The survey's volatile measure of business confidence declined 2 points to +2, having been much softer than conditions in recent months.
NAB said the February survey was based on a larger sample and was conducted well after the January holiday period when global investment markets were volatile. Forward orders, the most reliable indicator of domestic demand, slipped 4 points to -2 in the latest survey while the reading on employment held at +5.
The labour market has been one of the strongest sectors of an otherwise mixed economy, with the jobless rate declining steadily to a 6-1/2-year trough of 5 percent. "Leading indicators of the labour market will be important over the next few months as we assess the lags between output and employment," said NAB Group Chief Economist Alan Oster. Steep falls in home prices and a tightening of lending conditions by banks have combined with subdued wage growth and inflation to darken the outlook for the economy, which slowed sharply in the second half of 2018.

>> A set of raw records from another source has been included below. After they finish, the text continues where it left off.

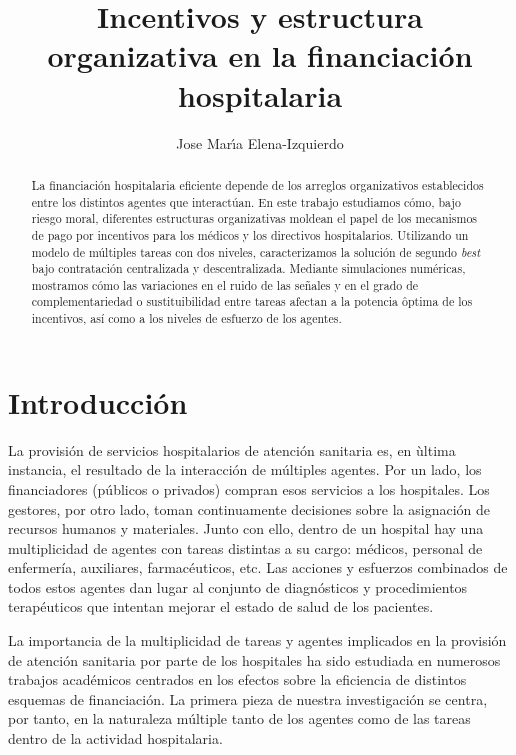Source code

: ﻿\documentclass[12pt,letterpaper]{article}
\begin{document}
\title{\textbf{Incentivos y estructura organizativa en la financiaci\'on hospitalaria}\\{\small \textbf{}}}
\author{Jose Mar\'\i a Elena-Izquierdo}
\date{}
\maketitle

\begin{abstract}
La financiaci\'on hospitalaria eficiente depende de los arreglos organizativos establecidos entre los distintos agentes que interact\'uan. En este trabajo estudiamos c\'omo, bajo riesgo moral, diferentes estructuras organizativas moldean el papel de los mecanismos de pago por incentivos para los m\'edicos y los directivos hospitalarios. Utilizando un modelo de m\'ultiples tareas con dos niveles, caracterizamos la soluci\'on de segundo \emph{best} bajo contrataci\'on centralizada y descentralizada. Mediante simulaciones num\'ericas, mostramos c\'omo las variaciones en el ruido de las se\~nales y en el grado de complementariedad o sustituibilidad entre tareas afectan a la potencia \^optima de los incentivos, as\'i como a los niveles de esfuerzo de los agentes.
\end{abstract}

\section*{Introducci\'on}
La provisi\'on de servicios hospitalarios de atenci\'on sanitaria es, en \`ultima instancia, el resultado de la interacci\'on de m\'ultiples agentes. Por un lado, los financiadores (p\'ublicos o privados) compran esos servicios a los hospitales. Los gestores, por otro lado, toman continuamente decisiones sobre la asignaci\'on de recursos humanos y materiales. Junto con ello, dentro de un hospital hay una multiplicidad de agentes con tareas distintas a su cargo: m\'edicos, personal de enfermer\'ia, auxiliares, farmac\'euticos, etc. Las acciones y esfuerzos combinados de todos estos agentes dan lugar al conjunto de diagn\'osticos y procedimientos terap\'euticos que intentan mejorar el estado de salud de los pacientes.

La importancia de la multiplicidad de tareas y agentes implicados en la provisi\'on de atenci\'on sanitaria por parte de los hospitales ha sido estudiada en numerosos trabajos acad\'emicos centrados en los efectos sobre la eficiencia de distintos esquemas de financiaci\'on. La primera pieza de nuestra investigaci\'on se centra, por tanto, en la naturaleza m\'ultiple tanto de los agentes como de las tareas dentro de la actividad hospitalaria.
\end{document}
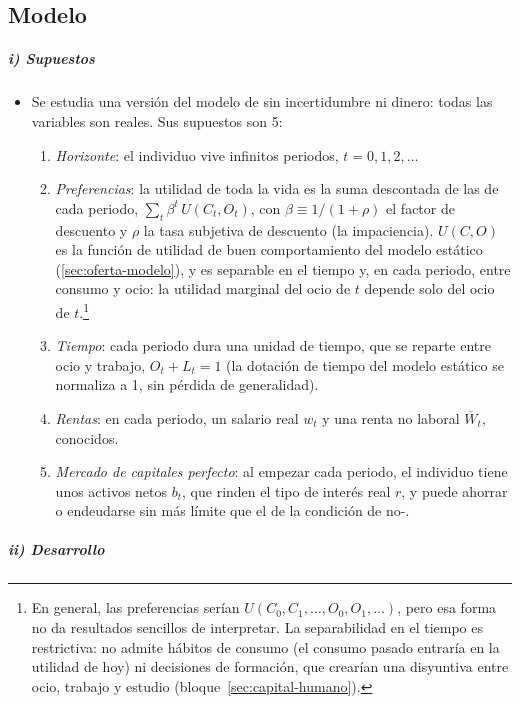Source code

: \documentclass[11pt]{article}
\begin{document}
\subsection{Modelo}\label{sec:lr-modelo}

\subparagraph{i) Supuestos}

\begin{itemize}
\item Se estudia una versión del modelo de \textcite{LucasRapping1969Real} sin incertidumbre ni dinero: todas las variables son reales. Sus supuestos son 5:
  \begin{enumerate}
  \item \emph{Horizonte}: el individuo vive infinitos periodos, $t=0,1,2,\dots$
  \item \emph{Preferencias}: la utilidad de toda la vida es la suma descontada de las de cada periodo, $\sum_t\beta^t\,U(C_t,O_t)$, con $\beta\equiv 1/(1+\rho)$ el factor de descuento y $\rho$ la tasa subjetiva de descuento (la impaciencia). $U(C,O)$ es la función de utilidad de buen comportamiento del modelo estático (\ref{sec:oferta-modelo}), y es separable en el tiempo y, en cada periodo, entre consumo y ocio: la utilidad marginal del ocio de $t$ depende solo del ocio de $t$.\footnote{En general, las preferencias serían $U(C_0,C_1,\dots,O_0,O_1,\dots)$, pero esa forma no da resultados sencillos de interpretar. La separabilidad en el tiempo es restrictiva: no admite hábitos de consumo (el consumo pasado entraría en la utilidad de hoy) ni decisiones de formación, que crearían una disyuntiva entre ocio, trabajo y estudio (bloque~\ref{sec:capital-humano}).}
  \item \emph{Tiempo}: cada periodo dura una unidad de tiempo, que se reparte entre ocio y trabajo, $O_t+L_t=1$ (la dotación de tiempo del modelo estático se normaliza a 1, sin pérdida de generalidad).
  \item \emph{Rentas}: en cada periodo, un salario real $w_t$ y una renta no laboral $\overline{W}_t$, conocidos.
  \item \emph{Mercado de capitales perfecto}: al empezar cada periodo, el individuo tiene unos activos netos $b_t$, que rinden el tipo de interés real $r$, y puede ahorrar o endeudarse sin más límite que el de la condición de no-.
  \end{enumerate}
\end{itemize}

\subparagraph{ii) Desarrollo}
\end{document}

The central bank had touted the strength of business conditions as one reason for optimism so February's dour data will be unwelcome. It will also add to views a rate cut is needed to boost economic growth and inflation. Investors have already narrowed the odds on a cut in interest rates this year. RBA Governor Philip Lowe also tempered a long-held tightening bias last month and said an easing could be just as likely as a hike.
The February survey's measure of sales dipped 2 points to +8, while profitability stumbled 4 points to +1. Retail was again the worst performing sector while construction saw a particularly sharp decline in conditions.